WHAT TO DO – Go through the lines below and copy any that hold the string "github".

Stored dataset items
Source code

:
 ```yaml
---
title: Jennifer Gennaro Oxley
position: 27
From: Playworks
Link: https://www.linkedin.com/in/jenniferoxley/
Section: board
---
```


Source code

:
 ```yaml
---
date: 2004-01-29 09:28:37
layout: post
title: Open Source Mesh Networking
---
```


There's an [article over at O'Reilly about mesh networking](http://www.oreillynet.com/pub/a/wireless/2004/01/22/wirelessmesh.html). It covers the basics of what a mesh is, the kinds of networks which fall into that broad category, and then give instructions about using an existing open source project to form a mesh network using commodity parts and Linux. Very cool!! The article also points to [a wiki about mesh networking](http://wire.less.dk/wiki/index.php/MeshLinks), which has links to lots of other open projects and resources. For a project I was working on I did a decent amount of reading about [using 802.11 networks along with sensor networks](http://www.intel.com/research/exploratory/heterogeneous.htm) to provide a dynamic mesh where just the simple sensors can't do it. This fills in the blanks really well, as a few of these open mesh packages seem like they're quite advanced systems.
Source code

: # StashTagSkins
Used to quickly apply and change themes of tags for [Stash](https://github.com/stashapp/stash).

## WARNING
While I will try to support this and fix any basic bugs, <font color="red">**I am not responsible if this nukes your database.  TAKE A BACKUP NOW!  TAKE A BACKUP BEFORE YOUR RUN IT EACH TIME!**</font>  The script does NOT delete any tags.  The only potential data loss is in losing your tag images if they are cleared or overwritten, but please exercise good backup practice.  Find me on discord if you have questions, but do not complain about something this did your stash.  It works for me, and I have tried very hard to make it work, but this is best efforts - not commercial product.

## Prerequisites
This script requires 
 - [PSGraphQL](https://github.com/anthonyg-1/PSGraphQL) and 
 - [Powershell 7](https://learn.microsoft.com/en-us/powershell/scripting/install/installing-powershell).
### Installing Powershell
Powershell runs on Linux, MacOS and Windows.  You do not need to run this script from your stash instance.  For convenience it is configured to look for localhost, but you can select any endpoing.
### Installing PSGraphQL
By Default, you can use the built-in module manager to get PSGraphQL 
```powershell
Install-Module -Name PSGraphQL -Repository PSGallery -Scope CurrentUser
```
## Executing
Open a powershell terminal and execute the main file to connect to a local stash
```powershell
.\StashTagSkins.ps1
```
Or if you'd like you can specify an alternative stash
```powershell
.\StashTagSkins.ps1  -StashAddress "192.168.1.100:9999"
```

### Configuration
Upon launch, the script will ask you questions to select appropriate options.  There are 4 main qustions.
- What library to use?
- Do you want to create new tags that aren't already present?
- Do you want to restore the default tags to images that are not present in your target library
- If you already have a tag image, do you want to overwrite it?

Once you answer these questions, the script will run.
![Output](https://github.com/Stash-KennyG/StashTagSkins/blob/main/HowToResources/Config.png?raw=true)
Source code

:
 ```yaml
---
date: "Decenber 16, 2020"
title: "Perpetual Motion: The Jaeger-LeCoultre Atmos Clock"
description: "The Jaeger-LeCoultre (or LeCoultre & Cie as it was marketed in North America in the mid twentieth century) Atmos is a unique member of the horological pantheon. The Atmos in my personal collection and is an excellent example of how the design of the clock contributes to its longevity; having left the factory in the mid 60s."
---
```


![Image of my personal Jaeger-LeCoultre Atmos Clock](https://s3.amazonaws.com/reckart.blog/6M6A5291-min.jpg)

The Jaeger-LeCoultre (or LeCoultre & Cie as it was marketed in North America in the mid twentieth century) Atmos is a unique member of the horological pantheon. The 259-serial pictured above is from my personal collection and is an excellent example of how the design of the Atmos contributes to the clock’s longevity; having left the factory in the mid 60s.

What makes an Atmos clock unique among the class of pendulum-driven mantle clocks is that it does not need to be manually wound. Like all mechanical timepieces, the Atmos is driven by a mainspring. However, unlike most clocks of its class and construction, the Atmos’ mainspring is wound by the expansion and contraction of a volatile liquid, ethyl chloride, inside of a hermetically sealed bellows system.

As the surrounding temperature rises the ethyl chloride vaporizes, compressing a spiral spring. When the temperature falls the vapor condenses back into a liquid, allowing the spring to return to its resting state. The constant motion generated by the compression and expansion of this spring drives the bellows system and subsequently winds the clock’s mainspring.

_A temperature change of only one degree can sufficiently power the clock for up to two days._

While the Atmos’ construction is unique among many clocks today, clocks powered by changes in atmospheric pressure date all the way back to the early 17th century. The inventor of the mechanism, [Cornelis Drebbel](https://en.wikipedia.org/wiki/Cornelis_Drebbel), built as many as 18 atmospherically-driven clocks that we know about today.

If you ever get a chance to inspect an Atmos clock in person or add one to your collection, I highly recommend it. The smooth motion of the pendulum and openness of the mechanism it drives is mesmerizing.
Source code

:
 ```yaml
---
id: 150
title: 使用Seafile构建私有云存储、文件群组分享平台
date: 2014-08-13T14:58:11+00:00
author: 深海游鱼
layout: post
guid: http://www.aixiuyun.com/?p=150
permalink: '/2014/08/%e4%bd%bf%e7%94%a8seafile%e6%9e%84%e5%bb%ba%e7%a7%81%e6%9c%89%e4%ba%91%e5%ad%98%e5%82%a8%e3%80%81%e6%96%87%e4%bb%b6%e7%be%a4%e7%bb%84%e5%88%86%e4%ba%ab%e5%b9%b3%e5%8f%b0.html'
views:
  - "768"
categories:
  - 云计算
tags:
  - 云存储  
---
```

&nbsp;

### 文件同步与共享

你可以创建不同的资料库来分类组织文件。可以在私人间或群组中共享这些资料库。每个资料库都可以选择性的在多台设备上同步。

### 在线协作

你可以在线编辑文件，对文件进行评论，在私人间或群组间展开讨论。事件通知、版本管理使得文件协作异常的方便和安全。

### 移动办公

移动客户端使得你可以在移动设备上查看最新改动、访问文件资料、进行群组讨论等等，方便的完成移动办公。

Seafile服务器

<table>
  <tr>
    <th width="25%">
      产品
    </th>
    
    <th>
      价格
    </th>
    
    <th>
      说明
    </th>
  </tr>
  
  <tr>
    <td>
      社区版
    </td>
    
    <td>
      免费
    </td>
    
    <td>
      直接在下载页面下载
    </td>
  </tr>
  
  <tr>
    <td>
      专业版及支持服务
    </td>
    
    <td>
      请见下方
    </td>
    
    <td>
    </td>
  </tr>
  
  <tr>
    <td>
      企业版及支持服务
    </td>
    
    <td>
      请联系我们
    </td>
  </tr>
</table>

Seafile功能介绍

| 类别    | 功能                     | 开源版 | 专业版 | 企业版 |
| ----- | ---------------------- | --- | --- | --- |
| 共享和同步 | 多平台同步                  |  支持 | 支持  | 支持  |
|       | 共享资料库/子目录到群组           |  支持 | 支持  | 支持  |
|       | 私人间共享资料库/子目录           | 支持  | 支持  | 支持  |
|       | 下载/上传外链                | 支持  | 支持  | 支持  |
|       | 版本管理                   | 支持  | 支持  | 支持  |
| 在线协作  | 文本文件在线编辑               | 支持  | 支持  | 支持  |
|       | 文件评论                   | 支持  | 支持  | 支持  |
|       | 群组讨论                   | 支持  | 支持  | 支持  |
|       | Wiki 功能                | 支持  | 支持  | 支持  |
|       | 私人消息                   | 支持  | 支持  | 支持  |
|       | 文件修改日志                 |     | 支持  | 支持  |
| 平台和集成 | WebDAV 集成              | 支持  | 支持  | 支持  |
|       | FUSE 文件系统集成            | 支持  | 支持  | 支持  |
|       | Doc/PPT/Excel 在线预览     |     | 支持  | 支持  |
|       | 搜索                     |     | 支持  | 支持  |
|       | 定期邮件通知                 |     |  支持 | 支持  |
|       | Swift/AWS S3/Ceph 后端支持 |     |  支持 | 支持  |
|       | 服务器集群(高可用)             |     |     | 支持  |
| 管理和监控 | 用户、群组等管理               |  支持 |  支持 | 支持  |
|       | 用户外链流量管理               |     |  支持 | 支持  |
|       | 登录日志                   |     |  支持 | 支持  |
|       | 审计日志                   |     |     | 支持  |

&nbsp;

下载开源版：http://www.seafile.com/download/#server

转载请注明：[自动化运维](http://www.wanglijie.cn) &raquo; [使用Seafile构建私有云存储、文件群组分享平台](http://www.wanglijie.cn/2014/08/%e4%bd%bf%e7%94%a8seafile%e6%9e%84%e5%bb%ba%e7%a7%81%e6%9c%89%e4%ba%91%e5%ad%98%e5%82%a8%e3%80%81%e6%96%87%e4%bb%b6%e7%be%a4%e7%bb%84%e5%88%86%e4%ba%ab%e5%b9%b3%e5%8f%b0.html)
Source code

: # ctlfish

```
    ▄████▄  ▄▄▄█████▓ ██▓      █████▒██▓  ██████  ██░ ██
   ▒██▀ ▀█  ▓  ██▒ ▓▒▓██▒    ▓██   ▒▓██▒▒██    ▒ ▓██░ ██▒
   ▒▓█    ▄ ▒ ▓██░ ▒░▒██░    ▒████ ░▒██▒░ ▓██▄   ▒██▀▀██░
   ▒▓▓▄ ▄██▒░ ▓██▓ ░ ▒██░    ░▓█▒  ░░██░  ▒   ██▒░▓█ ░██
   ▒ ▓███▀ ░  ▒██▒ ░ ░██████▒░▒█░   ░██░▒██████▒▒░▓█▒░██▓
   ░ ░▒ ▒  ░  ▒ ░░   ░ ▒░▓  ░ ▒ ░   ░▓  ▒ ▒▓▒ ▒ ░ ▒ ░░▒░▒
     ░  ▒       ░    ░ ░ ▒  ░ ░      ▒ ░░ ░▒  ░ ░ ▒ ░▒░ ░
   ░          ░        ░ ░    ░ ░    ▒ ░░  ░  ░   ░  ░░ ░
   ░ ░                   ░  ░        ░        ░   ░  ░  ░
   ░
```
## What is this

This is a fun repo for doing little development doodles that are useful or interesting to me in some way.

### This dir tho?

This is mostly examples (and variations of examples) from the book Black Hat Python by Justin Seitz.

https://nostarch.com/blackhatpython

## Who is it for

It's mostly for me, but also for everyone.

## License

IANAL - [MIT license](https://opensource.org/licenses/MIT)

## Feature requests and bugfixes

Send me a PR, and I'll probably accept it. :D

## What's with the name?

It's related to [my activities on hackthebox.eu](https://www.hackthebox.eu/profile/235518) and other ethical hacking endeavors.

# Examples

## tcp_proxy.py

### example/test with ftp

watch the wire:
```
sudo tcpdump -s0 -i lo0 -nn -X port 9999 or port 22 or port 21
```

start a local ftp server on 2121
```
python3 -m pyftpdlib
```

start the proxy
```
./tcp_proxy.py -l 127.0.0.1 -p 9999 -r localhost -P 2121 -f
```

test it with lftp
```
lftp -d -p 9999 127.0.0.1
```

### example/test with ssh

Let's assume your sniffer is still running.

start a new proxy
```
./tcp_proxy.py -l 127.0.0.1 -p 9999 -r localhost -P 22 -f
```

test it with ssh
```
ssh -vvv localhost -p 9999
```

REPLY TO THE TASK –
Used to quickly apply and change themes of tags for [Stash](https://github.com/stashapp/stash).
 - [PSGraphQL](https://github.com/anthonyg-1/PSGraphQL) and 
![Output](https://github.com/Stash-KennyG/StashTagSkins/blob/main/HowToResources/Config.png?raw=true)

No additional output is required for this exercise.